But they have survived and, incredibly, retained tribal cultures and values.

And, they have survived from coast to coast and border to boarder, even made hay of their mistreatment in boarding schools by meeting one another, learning from one another, and emerging now, in 2016 and 2017 to stand together at Standing Rock.

After decades of Indian concerns over water, fish, and other natural resources, often in the face of majority opposition (see the “great fish wars” in the Northwest prior to the Boldt Decision), the environmental community is acknowledging Indians and the Indian stance in the natural world rather than over the rest of it. After water contamination in Flint, Michigan, Portland, Oregon and dozens of other places, we—majority culture environmentalists—see that clean water is precious and fundamental in North Dakota and everywhere.

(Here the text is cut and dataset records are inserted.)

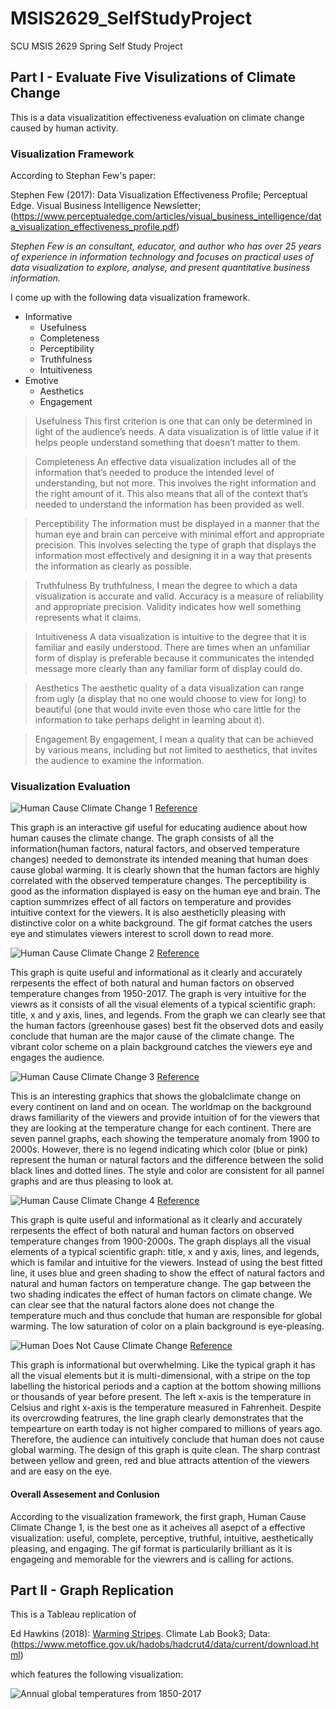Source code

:# MSIS2629_SelfStudyProject
SCU MSIS 2629 Spring Self Study Project

## Part I - Evaluate Five Visulizations of Climate Change
This is a data visualizatition effectiveness evaluation on climate change caused by human activity. 

### Visualization Framework

According to Stephan Few's paper:

Stephen Few (2017): Data Visualization Effectiveness Profile; Perceptual Edge. Visual Business Intelligence Newsletter; (https://www.perceptualedge.com/articles/visual_business_intelligence/data_visualization_effectiveness_profile.pdf)

*Stephen Few is an consultant, educator, and author who has over 25 years of experience in information technology and focuses on practical uses of data visualization to explore, analyse, and present quantitative business information.* 


I come up with the following data visualization framework. 

* Informative
     * Usefulness
     * Completeness
     * Perceptibility
     * Truthfulness
     * Intuitiveness
* Emotive
    * Aesthetics
    * Engagement

> Usefulness
> This first criterion is one that can only be determined in light of the audience’s needs. A data visualization is
of little value if it helps people understand something that doesn’t matter to them. 

> Completeness
> An effective data visualization includes all of the information that’s needed to produce the intended level of understanding, but not more. This involves the right information and the right amount of it. This also means
that all of the context that’s needed to understand the information has been provided as well. 

> Perceptibility
> The information must be displayed in a manner that the human eye and brain can perceive with minimal
effort and appropriate precision. This involves selecting the type of graph that displays the information most
effectively and designing it in a way that presents the information as clearly as possible. 

> Truthfulness
> By truthfulness, I mean the degree to which a data visualization is accurate and valid. Accuracy is a measure
of reliability and appropriate precision. Validity indicates how well something represents what it claims.

>Intuitiveness
> A data visualization is intuitive to the degree that it is familiar and easily understood. There are times when an
unfamiliar form of display is preferable because it communicates the intended message more clearly than any
familiar form of display could do. 

> Aesthetics
> The aesthetic quality of a data visualization can range from ugly (a display that no one would choose to view
for long) to beautiful (one that would invite even those who care little for the information to take perhaps delight
in learning about it).

> Engagement
> By engagement, I mean a quality that can be achieved by various means, including but not limited to
aesthetics, that invites the audience to examine the information. 


### Visualization Evaluation

![Human Cause Climate Change 1](https://github.com/jymhe120/MSIS2629_SelfStudyProject/blob/master/SeeForYourself.png)
[Reference](https://www.bloomberg.com/graphics/2015-whats-warming-the-world/)

This graph is an interactive gif useful for 
educating audience about how human causes the climate change. The graph consists of all the information(human factors, natural factors, and observed temperature changes) needed to demonstrate its intended meaning that human does cause global warming. It is clearly shown that the human factors are highly correlated with the observed temperature changes. The perceptibility is good as the information displayed is easy on the human eye and brain. The caption summrizes effect of all factors on temperature and provides intuitive context for the viewers.
It is also aestheticlly pleasing with distinctive color on a white background. The gif format catches the users eye and stimulates viewers interest to scroll down to read more. 



![Human Cause Climate Change 2](https://github.com/jymhe120/MSIS2629_SelfStudyProject/blob/master/GlobalTemp.png)
[Reference](https://www.carbonbrief.org/analysis-why-scientists-think-100-of-global-warming-is-due-to-humans)

This graph is quite useful and informational as it clearly and accurately rerpesents the effect of both natural and human factors on observed temperature changes from 1950-2017. The graph is very intuitive for the viewrs as it consists of all the visual elements of a typical scientific graph: title, x and y axis, lines, and legends. From the graph we can clearly see that the human factors (greenhouse gases) best fit the observed dots and easily conclude that human are the major cause of the climate change. The vibrant color scheme on a plain background catches the viewers eye and engages the audience. 



![Human Cause Climate Change 3](https://github.com/jymhe120/MSIS2629_SelfStudyProject/blob/master/ClimateModel.png)
[Reference](https://climatechangeconnection.org/science/are-humans-the-cause/)

This is an interesting graphics that shows the globalclimate change on every continent on land and on ocean. The worldmap on the background draws familiarity of the viewers and provide intuition of for the viewers that they are looking at the temperature change for each continent. There are seven pannel graphs, each showing the temperature anomaly from 1900 to 2000s. However, there is no legend indicating which color (blue or pink) represent the human or natural factors and the difference between the solid black lines and dotted lines.
The style and color are consistent for all pannel graphs and are thus pleasing to look at. 



![Human Cause Climate Change 4](https://github.com/jymhe120/MSIS2629_SelfStudyProject/blob/master/HumanVS.NaturalInfluence.png)
[Reference](https://www.wri.org/blog/2017/04/climate-science-explained-10-graphics)

This graph is quite useful and informational as it clearly and accurately rerpesents the effect of both natural and human factors on observed temperature changes from 1900-2000s. The graph displays all the visual elements of a typical scientific graph: title, x and y axis, lines, and legends, which is familar and intuitive for the viewers. Instead of using the best fitted line, it uses blue and green shading to show the effect of natural factors and natural and human factors on temperature change. The gap between the two shading indicates the effect of human factors on climate change. We can clear see that the natural factors alone does not change the temperature much and thus conclude that human are responsible for global warming. The low saturation of color on a plain background is eye-pleasing.



![Human Does Not Cause Climate Change](https://github.com/jymhe120/MSIS2629_SelfStudyProject/blob/master/TempOnEarth.png)
[Reference](http://www.realclimate.org/index.php/archives/2014/03/can-we-make-better-graphs-of-global-temperature-history/comment-page-3/)

This graph is informational but overwhelming. Like the typical graph it has all the visual elements but it is multi-dimensional, with a stripe on the top labelling the historical periods and a caption at the bottom showing millions or thousands of year before present. The left x-axis is the temperature in Celsius and right x-axis is the temperature measured in Fahrenheit. Despite its overcrowding featrures, the line graph clearly demonstrates that the tempearture on earth today is not higher compared to millions of years ago. Therefore, the audience can intuitively conclude that human does not cause global warming.
The design of this graph is quite clean. The sharp contrast between yellow and green, red and blue attracts attention of the viewers and are easy on the eye. 


#### Overall Assesement and Conlusion

According to the visualization framework, the first graph, Human Cause Climate Change 1, is the best one as it acheives all asepct of a effective visualization: useful, complete, perceptive, truthful, intuitive, aesthetically pleasing, and engaging. The gif format is particularily brilliant as it is engageing and memorable for the viewrers and is calling for actions.


## Part II - Graph Replication
This is a Tableau replication of 

Ed Hawkins (2018): [Warming Stripes](http://www.climate-lab-book.ac.uk/2018/warming-stripes/). Climate Lab Book3; Data: (https://www.metoffice.gov.uk/hadobs/hadcrut4/data/current/download.html)

which features the following visualization:

![Annual global temperatures from 1850-2017](https://github.com/jymhe120/MSIS2629_SelfStudyProject/blob/master/TableauReplication.png)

And, as Standing Rock illustrates, Indians can teach us to bridge the rural-urban divide. In the 1950s, in the Eisenhower era, a last gasp at assimilation called termination policy aimed to erase the reservation system, Trust responsibilities, and the whole doctrine of Tribal Sovereignty. As an accompaniment—Indians were to join the main stream in America—thousands of young Indians were loaded on buses and moved to urban outposts across the country.  As a result, the Federal government and State and corporate interests terminated the Klamath and scores of Oregon tribes, and built the Garrison Dam on the Missouri River, coal fire plants in the Southwest, and the Kinzua Dam on Seneca land.

However, by standing their ground and established legal doctrine, Indians beat back termination—President Nixon famously said that “there will be no further termination of Indian tribes, but self-determination for Indians.”

Even then, Indians learned from their misfortune, met people from other tribes, studied at universities, learned to have a foot in two worlds. And now they are still in urban areas, at colleges and universities on reservations and off, and have trained their own as lawyers and battled in courts over land, water, and sovereignty. They have also retained family and tribal links, and move back and forth between city work and rural tribal work. They are trained in fisheries and wildlife management, business and gaming, and move from government to non-profit to tribal to private fluidly.

They run huge gaming and entertainment enterprises, and assist tribal programs and local non-tribal educational, cultural, and government programs with their winnings. (The Wildhorse Foundation on the Confederated Tribes of the Umatilla Reservation has given millions across northeast Oregon.)

Indians are everywhere, and more often than not they are on the side of the angels. As my old mentor, Alvin Josephy often said, “Indians are still capable of ‘group think,’ of thinking beyond the self and immediate family for the good of all.”

So now, in these troubled times, it is up to us, the majority white culture and African-American and Latino and Asian-American groups, to find them, support them, and learn from them. They know these roads. They know resilience.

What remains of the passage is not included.